Maximilien Burq

Currently

Senior Machine Learning Data Scientist & Technical Lead at Verily Life Sciences.

Technical Lead for a team of 4 building a suite of sensor-based digital measures and biomarkers for movement disorders. Our algorithms combine signal processing, statistics and deep learning to aggregate densely sampled time-series signals from wrist-worn wearable sensors into clinically relevant measures of motor impairment.

I always champion a problem-first approach: starting with the patient needs, we try off-the-shelf models and increase model complexity only where the performance benefit is clear. The model is a small part of the system; focus on simplicity, maintainability, clean data collection, rigorous validation, clean coding and testing.

Previously

  • [2014 - 2018] Ph.D. in Operations Research from MIT (Cambridge, MA, USA).

    • I had the privilege to work with Professors. Patrick Jaillet (MIT LIDS and ORC) and Itai Ashlagi (Stanford MS&E). My research focused on developing data driven matching algorithms in dynamic settings, with applications to kidney exchange programs.

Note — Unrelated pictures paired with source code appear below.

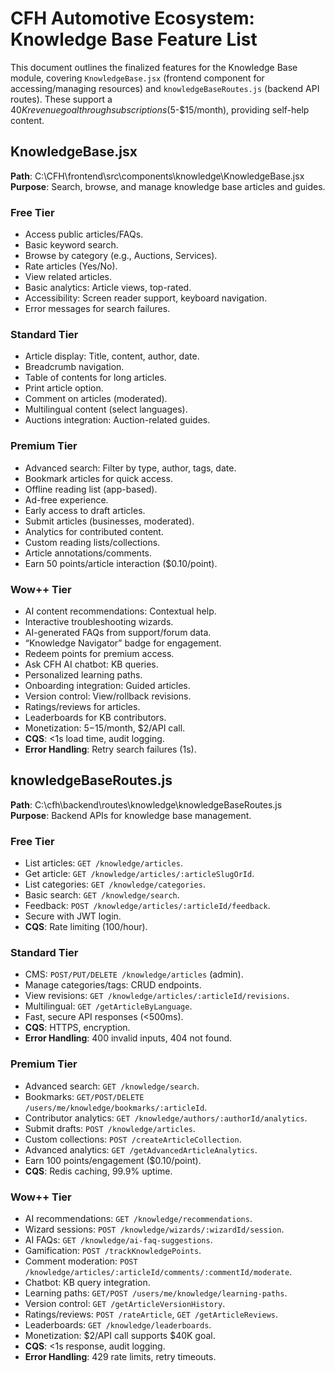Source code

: # CFH Automotive Ecosystem: Knowledge Base Feature List

This document outlines the finalized features for the Knowledge Base module, covering `KnowledgeBase.jsx` (frontend component for accessing/managing resources) and `knowledgeBaseRoutes.js` (backend API routes). These support a $40K revenue goal through subscriptions ($5-$15/month), providing self-help content.

## KnowledgeBase.jsx
**Path**: C:\CFH\frontend\src\components\knowledge\KnowledgeBase.jsx  
**Purpose**: Search, browse, and manage knowledge base articles and guides.

### Free Tier
- Access public articles/FAQs.
- Basic keyword search.
- Browse by category (e.g., Auctions, Services).
- Rate articles (Yes/No).
- View related articles.
- Basic analytics: Article views, top-rated.
- Accessibility: Screen reader support, keyboard navigation.
- Error messages for search failures.

### Standard Tier
- Article display: Title, content, author, date.
- Breadcrumb navigation.
- Table of contents for long articles.
- Print article option.
- Comment on articles (moderated).
- Multilingual content (select languages).
- Auctions integration: Auction-related guides.

### Premium Tier
- Advanced search: Filter by type, author, tags, date.
- Bookmark articles for quick access.
- Offline reading list (app-based).
- Ad-free experience.
- Early access to draft articles.
- Submit articles (businesses, moderated).
- Analytics for contributed content.
- Custom reading lists/collections.
- Article annotations/comments.
- Earn 50 points/article interaction ($0.10/point).

### Wow++ Tier
- AI content recommendations: Contextual help.
- Interactive troubleshooting wizards.
- AI-generated FAQs from support/forum data.
- “Knowledge Navigator” badge for engagement.
- Redeem points for premium access.
- Ask CFH AI chatbot: KB queries.
- Personalized learning paths.
- Onboarding integration: Guided articles.
- Version control: View/rollback revisions.
- Ratings/reviews for articles.
- Leaderboards for KB contributors.
- Monetization: $5-$15/month, $2/API call.
- **CQS**: <1s load time, audit logging.
- **Error Handling**: Retry search failures (1s).

## knowledgeBaseRoutes.js
**Path**: C:\cfh\backend\routes\knowledge\knowledgeBaseRoutes.js  
**Purpose**: Backend APIs for knowledge base management.

### Free Tier
- List articles: `GET /knowledge/articles`.
- Get article: `GET /knowledge/articles/:articleSlugOrId`.
- List categories: `GET /knowledge/categories`.
- Basic search: `GET /knowledge/search`.
- Feedback: `POST /knowledge/articles/:articleId/feedback`.
- Secure with JWT login.
- **CQS**: Rate limiting (100/hour).

### Standard Tier
- CMS: `POST/PUT/DELETE /knowledge/articles` (admin).
- Manage categories/tags: CRUD endpoints.
- View revisions: `GET /knowledge/articles/:articleId/revisions`.
- Multilingual: `GET /getArticleByLanguage`.
- Fast, secure API responses (<500ms).
- **CQS**: HTTPS, encryption.
- **Error Handling**: 400 invalid inputs, 404 not found.

### Premium Tier
- Advanced search: `GET /knowledge/search`.
- Bookmarks: `GET/POST/DELETE /users/me/knowledge/bookmarks/:articleId`.
- Contributor analytics: `GET /knowledge/authors/:authorId/analytics`.
- Submit drafts: `POST /knowledge/articles`.
- Custom collections: `POST /createArticleCollection`.
- Advanced analytics: `GET /getAdvancedArticleAnalytics`.
- Earn 100 points/engagement ($0.10/point).
- **CQS**: Redis caching, 99.9% uptime.

### Wow++ Tier
- AI recommendations: `GET /knowledge/recommendations`.
- Wizard sessions: `POST /knowledge/wizards/:wizardId/session`.
- AI FAQs: `GET /knowledge/ai-faq-suggestions`.
- Gamification: `POST /trackKnowledgePoints`.
- Comment moderation: `POST /knowledge/articles/:articleId/comments/:commentId/moderate`.
- Chatbot: KB query integration.
- Learning paths: `GET/POST /users/me/knowledge/learning-paths`.
- Version control: `GET /getArticleVersionHistory`.
- Ratings/reviews: `POST /rateArticle`, `GET /getArticleReviews`.
- Leaderboards: `GET /knowledge/leaderboards`.
- Monetization: $2/API call supports $40K goal.
- **CQS**: <1s response, audit logging.
- **Error Handling**: 429 rate limits, retry timeouts.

  • [2017] Visiting researcher at Stanford University (CA, USA).
  • [2017] Research Scientist Intern at Lyft (CA, USA).
  • [2011 - 2014] MS in Applied Mathematics at École Polytechnique (France)

    • Focus on Probability theory, Optimisation, Operations Research and Machine learning. Ranked 1st (out of over 50000) on the nationwide entrance exam.

  • [2009 - 2011] Classes Préparatoires at Blaise Pascal (France)

    • Majors in Mathematics, Physics and Informatics.

Research Interests

  • Unsupervised and self-supervised representation learning for medical data. Data collection is costly in healthcare. Good labels even more so. Can we adapt recent advances in images and text representation learning to novel data modalities such as real-world evidence, sensor signals, -omics?
  • Interpretability, verification and validation. AI solutions need to be robust, interpretable and validated. How can we leverage attention mechanisms, traditional statistics, real world evidence / data to improve our confidence in the results, and shorten the time it takes to bring the solution to patients?